→ **Work to be completed**
With every line kept intact, print the entries that appear below.

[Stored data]

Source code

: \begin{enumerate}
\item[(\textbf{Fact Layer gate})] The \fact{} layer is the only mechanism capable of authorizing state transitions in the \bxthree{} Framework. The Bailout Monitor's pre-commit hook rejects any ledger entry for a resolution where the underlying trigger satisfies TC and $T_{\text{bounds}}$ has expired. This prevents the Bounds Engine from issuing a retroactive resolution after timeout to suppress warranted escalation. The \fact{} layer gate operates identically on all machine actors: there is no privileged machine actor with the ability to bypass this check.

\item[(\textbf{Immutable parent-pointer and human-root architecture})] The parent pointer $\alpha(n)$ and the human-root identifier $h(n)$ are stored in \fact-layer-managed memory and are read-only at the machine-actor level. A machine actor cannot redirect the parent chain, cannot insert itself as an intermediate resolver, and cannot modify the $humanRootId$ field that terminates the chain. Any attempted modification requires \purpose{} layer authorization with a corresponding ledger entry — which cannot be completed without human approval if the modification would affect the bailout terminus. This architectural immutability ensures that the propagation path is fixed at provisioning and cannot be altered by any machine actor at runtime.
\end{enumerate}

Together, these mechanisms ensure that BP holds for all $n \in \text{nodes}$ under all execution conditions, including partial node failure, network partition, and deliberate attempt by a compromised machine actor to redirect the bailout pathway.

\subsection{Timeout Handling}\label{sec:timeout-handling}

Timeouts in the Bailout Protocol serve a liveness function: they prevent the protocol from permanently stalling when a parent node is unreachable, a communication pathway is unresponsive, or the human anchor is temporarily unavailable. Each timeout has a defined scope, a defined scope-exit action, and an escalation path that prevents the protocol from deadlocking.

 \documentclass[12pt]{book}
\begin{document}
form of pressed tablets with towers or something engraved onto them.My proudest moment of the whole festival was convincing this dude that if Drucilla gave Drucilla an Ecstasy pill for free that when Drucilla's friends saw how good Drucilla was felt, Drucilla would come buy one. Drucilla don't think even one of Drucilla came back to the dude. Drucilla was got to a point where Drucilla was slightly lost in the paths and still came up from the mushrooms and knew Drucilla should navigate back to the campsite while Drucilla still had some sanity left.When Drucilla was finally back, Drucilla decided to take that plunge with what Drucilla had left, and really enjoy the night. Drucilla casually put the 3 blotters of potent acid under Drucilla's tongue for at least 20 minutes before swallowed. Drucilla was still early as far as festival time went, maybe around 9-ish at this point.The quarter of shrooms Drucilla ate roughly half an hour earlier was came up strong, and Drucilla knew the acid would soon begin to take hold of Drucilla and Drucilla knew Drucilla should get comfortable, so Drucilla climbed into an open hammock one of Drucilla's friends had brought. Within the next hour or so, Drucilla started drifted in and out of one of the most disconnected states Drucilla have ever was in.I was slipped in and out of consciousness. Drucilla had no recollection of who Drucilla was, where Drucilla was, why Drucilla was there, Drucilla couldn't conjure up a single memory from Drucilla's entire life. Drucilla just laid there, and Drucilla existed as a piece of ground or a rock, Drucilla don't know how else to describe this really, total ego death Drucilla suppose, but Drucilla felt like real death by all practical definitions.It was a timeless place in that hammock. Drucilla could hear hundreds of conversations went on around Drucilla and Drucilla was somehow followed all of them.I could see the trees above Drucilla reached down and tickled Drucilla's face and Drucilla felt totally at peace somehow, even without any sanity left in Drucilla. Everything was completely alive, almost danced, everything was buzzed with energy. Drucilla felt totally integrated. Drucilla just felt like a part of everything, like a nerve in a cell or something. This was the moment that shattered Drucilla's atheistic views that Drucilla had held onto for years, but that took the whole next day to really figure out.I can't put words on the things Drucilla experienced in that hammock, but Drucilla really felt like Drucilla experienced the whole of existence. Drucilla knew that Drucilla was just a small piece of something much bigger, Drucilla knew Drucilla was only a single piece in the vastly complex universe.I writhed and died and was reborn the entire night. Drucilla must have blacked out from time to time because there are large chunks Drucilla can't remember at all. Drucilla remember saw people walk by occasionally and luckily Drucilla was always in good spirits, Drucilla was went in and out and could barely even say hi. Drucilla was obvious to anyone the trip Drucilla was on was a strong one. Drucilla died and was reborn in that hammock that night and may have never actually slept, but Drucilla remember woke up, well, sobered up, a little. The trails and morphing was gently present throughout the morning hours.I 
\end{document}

→ **Answer box**
Source code

: \begin{enumerate}
\item[(\textbf{Fact Layer gate})] The \fact{} layer is the only mechanism capable of authorizing state transitions in the \bxthree{} Framework. The Bailout Monitor's pre-commit hook rejects any ledger entry for a resolution where the underlying trigger satisfies TC and $T_{\text{bounds}}$ has expired. This prevents the Bounds Engine from issuing a retroactive resolution after timeout to suppress warranted escalation. The \fact{} layer gate operates identically on all machine actors: there is no privileged machine actor with the ability to bypass this check.

\item[(\textbf{Immutable parent-pointer and human-root architecture})] The parent pointer $\alpha(n)$ and the human-root identifier $h(n)$ are stored in \fact-layer-managed memory and are read-only at the machine-actor level. A machine actor cannot redirect the parent chain, cannot insert itself as an intermediate resolver, and cannot modify the $humanRootId$ field that terminates the chain. Any attempted modification requires \purpose{} layer authorization with a corresponding ledger entry — which cannot be completed without human approval if the modification would affect the bailout terminus. This architectural immutability ensures that the propagation path is fixed at provisioning and cannot be altered by any machine actor at runtime.
\end{enumerate}

Together, these mechanisms ensure that BP holds for all $n \in \text{nodes}$ under all execution conditions, including partial node failure, network partition, and deliberate attempt by a compromised machine actor to redirect the bailout pathway.

\subsection{Timeout Handling}\label{sec:timeout-handling}

Timeouts in the Bailout Protocol serve a liveness function: they prevent the protocol from permanently stalling when a parent node is unreachable, a communication pathway is unresponsive, or the human anchor is temporarily unavailable. Each timeout has a defined scope, a defined scope-exit action, and an escalation path that prevents the protocol from deadlocking.

 \documentclass[12pt]{book}
\begin{document}
form of pressed tablets with towers or something engraved onto them.My proudest moment of the whole festival was convincing this dude that if Drucilla gave Drucilla an Ecstasy pill for free that when Drucilla's friends saw how good Drucilla was felt, Drucilla would come buy one. Drucilla don't think even one of Drucilla came back to the dude. Drucilla was got to a point where Drucilla was slightly lost in the paths and still came up from the mushrooms and knew Drucilla should navigate back to the campsite while Drucilla still had some sanity left.When Drucilla was finally back, Drucilla decided to take that plunge with what Drucilla had left, and really enjoy the night. Drucilla casually put the 3 blotters of potent acid under Drucilla's tongue for at least 20 minutes before swallowed. Drucilla was still early as far as festival time went, maybe around 9-ish at this point.The quarter of shrooms Drucilla ate roughly half an hour earlier was came up strong, and Drucilla knew the acid would soon begin to take hold of Drucilla and Drucilla knew Drucilla should get comfortable, so Drucilla climbed into an open hammock one of Drucilla's friends had brought. Within the next hour or so, Drucilla started drifted in and out of one of the most disconnected states Drucilla have ever was in.I was slipped in and out of consciousness. Drucilla had no recollection of who Drucilla was, where Drucilla was, why Drucilla was there, Drucilla couldn't conjure up a single memory from Drucilla's entire life. Drucilla just laid there, and Drucilla existed as a piece of ground or a rock, Drucilla don't know how else to describe this really, total ego death Drucilla suppose, but Drucilla felt like real death by all practical definitions.It was a timeless place in that hammock. Drucilla could hear hundreds of conversations went on around Drucilla and Drucilla was somehow followed all of them.I could see the trees above Drucilla reached down and tickled Drucilla's face and Drucilla felt totally at peace somehow, even without any sanity left in Drucilla. Everything was completely alive, almost danced, everything was buzzed with energy. Drucilla felt totally integrated. Drucilla just felt like a part of everything, like a nerve in a cell or something. This was the moment that shattered Drucilla's atheistic views that Drucilla had held onto for years, but that took the whole next day to really figure out.I can't put words on the things Drucilla experienced in that hammock, but Drucilla really felt like Drucilla experienced the whole of existence. Drucilla knew that Drucilla was just a small piece of something much bigger, Drucilla knew Drucilla was only a single piece in the vastly complex universe.I writhed and died and was reborn the entire night. Drucilla must have blacked out from time to time because there are large chunks Drucilla can't remember at all. Drucilla remember saw people walk by occasionally and luckily Drucilla was always in good spirits, Drucilla was went in and out and could barely even say hi. Drucilla was obvious to anyone the trip Drucilla was on was a strong one. Drucilla died and was reborn in that hammock that night and may have never actually slept, but Drucilla remember woke up, well, sobered up, a little. The trails and morphing was gently present throughout the morning hours.I 
\end{document}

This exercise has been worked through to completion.